The world’s greatest brands don’t become what they are by design. Rosa Parks didn’t wake up 60 years ago knowing she would become a symbol of the civil rights movement. She simply took a seat on a Montgomery bus and refused to stand up. “My only concern was to get home after a hard day’s work,” she later said. Her arrest on December 1, 1955 was a routine occurrence in a segregated South. It’s what happened four days later, the day of her trial, that was mattered the most.

History rewards iconoclasts for taking a real and definitive stand. The irony is that most brands are afraid to take risks in their collective race to the marketing middle.

More than 40,000 African-Americans boycotted the public transport system and began walking to work. Within a year, segregation laws on public buses were lifted. “At the time I was arrested I had no idea it would turn into this,” Parks said. “It was just a day like any other day. The only thing that made it significant was that the masses of the people joined in.” History rewards iconoclasts for taking a real and definitive stand. The irony is that most brands are afraid to take risks in their collective race to the marketing middle. In point of fact, consumers want companies to take less neutral positions. Almost three-quarters of millennials believe businesses should have a perspective on important economic, health and environmental issues and should influence people to get involved, according to findings by MSL Group.
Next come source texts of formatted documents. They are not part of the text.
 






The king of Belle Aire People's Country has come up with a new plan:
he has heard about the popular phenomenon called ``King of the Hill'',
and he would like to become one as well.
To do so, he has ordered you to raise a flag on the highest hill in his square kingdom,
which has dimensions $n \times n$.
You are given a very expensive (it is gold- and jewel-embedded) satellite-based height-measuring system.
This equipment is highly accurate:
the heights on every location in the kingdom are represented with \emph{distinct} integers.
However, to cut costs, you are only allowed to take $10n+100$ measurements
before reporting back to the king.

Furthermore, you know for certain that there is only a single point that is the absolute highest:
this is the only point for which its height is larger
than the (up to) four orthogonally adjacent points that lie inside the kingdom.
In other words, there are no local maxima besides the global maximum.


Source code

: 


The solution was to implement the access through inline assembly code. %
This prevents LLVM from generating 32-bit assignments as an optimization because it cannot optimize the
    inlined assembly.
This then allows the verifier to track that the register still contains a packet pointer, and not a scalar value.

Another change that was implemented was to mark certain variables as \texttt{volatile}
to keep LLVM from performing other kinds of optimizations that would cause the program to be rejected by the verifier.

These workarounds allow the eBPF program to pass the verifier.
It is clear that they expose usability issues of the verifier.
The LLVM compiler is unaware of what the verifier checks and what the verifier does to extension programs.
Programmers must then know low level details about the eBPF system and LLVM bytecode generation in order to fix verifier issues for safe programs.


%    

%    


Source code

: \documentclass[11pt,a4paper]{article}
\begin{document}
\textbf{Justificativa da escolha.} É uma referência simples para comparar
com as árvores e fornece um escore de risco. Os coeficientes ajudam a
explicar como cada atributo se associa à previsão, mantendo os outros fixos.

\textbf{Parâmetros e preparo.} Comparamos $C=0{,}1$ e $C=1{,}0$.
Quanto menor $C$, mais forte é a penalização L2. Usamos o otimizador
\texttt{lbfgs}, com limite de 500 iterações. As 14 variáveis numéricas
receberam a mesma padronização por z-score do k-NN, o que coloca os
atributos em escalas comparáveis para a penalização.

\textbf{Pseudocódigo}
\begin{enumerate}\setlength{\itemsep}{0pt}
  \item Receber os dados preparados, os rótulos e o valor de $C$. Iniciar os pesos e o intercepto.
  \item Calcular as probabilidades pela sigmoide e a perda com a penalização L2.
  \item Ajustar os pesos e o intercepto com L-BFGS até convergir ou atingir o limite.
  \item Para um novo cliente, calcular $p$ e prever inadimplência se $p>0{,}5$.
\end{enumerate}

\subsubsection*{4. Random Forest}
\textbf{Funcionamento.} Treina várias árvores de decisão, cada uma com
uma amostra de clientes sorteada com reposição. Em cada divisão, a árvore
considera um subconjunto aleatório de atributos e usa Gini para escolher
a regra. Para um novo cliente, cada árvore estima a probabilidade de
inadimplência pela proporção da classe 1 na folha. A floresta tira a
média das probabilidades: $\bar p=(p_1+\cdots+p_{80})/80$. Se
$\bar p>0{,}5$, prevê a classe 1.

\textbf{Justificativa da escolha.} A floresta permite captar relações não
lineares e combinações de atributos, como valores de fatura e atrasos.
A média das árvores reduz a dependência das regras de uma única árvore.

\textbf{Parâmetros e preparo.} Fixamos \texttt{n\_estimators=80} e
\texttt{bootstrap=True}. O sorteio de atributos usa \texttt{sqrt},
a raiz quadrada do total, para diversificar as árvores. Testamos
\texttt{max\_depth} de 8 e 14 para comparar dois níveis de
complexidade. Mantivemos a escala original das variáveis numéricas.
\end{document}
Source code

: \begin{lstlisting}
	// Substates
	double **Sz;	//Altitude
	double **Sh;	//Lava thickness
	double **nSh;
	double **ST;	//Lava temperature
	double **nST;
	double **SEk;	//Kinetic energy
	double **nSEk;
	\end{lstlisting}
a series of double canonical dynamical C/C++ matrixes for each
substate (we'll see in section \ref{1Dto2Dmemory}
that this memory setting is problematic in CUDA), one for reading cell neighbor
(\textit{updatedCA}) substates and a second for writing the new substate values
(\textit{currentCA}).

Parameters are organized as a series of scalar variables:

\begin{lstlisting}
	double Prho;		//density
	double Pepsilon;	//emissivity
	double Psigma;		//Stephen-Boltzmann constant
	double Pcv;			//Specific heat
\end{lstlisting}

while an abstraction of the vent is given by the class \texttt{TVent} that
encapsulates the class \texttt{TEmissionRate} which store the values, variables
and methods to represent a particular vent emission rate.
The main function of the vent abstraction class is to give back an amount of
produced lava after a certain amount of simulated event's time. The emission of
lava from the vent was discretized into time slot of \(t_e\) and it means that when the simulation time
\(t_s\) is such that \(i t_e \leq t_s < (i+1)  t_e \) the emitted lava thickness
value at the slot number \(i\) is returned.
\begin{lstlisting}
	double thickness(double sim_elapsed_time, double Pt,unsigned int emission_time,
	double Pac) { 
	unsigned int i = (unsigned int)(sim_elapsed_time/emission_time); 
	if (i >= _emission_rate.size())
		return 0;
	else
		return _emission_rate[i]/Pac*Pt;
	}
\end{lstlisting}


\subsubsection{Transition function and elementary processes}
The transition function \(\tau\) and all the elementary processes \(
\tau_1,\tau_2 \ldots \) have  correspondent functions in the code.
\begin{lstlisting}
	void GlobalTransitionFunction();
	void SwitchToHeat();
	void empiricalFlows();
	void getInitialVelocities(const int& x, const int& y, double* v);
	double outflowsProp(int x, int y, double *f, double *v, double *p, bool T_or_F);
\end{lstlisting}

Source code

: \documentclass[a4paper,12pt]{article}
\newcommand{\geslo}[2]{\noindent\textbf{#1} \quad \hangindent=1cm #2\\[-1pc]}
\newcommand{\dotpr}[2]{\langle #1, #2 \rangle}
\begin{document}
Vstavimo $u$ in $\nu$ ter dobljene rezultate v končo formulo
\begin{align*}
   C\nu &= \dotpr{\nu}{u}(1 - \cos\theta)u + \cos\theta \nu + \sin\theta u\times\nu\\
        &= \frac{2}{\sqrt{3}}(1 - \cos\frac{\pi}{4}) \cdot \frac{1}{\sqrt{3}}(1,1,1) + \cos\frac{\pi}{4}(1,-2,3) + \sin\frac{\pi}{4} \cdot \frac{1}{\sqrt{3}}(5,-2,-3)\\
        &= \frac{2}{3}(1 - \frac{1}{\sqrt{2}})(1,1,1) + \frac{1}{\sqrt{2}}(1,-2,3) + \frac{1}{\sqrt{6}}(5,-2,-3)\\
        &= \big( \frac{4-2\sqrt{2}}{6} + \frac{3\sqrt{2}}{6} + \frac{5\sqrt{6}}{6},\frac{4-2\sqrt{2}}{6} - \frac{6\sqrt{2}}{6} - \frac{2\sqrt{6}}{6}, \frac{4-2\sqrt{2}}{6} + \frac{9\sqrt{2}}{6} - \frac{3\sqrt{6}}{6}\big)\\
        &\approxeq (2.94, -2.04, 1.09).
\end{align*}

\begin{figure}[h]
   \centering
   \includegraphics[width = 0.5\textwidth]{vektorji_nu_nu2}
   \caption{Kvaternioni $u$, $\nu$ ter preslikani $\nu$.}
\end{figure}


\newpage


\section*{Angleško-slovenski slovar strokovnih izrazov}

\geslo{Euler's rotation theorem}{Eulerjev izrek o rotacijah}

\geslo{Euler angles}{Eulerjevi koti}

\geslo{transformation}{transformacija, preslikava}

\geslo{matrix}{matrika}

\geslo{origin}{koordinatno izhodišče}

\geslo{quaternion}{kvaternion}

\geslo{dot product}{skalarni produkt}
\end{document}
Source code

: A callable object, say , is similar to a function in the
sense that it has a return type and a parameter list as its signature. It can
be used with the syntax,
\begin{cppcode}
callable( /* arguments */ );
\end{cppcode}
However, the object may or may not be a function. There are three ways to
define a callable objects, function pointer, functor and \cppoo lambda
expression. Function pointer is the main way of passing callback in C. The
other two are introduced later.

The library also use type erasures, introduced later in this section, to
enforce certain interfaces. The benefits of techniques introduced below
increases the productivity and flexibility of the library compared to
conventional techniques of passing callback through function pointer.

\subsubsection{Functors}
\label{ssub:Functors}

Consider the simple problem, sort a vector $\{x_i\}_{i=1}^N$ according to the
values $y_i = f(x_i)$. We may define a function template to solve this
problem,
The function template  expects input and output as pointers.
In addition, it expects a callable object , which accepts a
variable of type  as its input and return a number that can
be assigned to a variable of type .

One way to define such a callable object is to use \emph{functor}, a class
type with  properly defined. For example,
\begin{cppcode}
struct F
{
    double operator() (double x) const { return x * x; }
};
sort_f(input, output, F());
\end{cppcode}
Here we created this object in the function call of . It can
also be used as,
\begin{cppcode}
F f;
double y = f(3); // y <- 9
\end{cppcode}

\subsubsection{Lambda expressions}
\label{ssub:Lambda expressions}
In 2014, CVS put $2 billion of sales on the line by removing cigarettes from all its stores. A year later, its hard position might be contributing to a decline in smoking in some parts of the US. In 2010, Bill and Melinda Gates committed 95 percent of their wealth to charity. In 50 years, perhaps no one will remember Microsoft, a pioneering brand in its own right. But people will undoubtedly know the Gates family as icons of philanthropy. Yesterday, Mark Zuckerberg and his wife Priscilla Chan announced they would give 99 percent of their Facebook fortune to their new foundation. Would they have done the same had it not been for Bill and Melinda Gates? Rosa Parks took a seat on a Montgomery bus and refused to stand up. What are you willing to sacrifice that matters to people and the planet?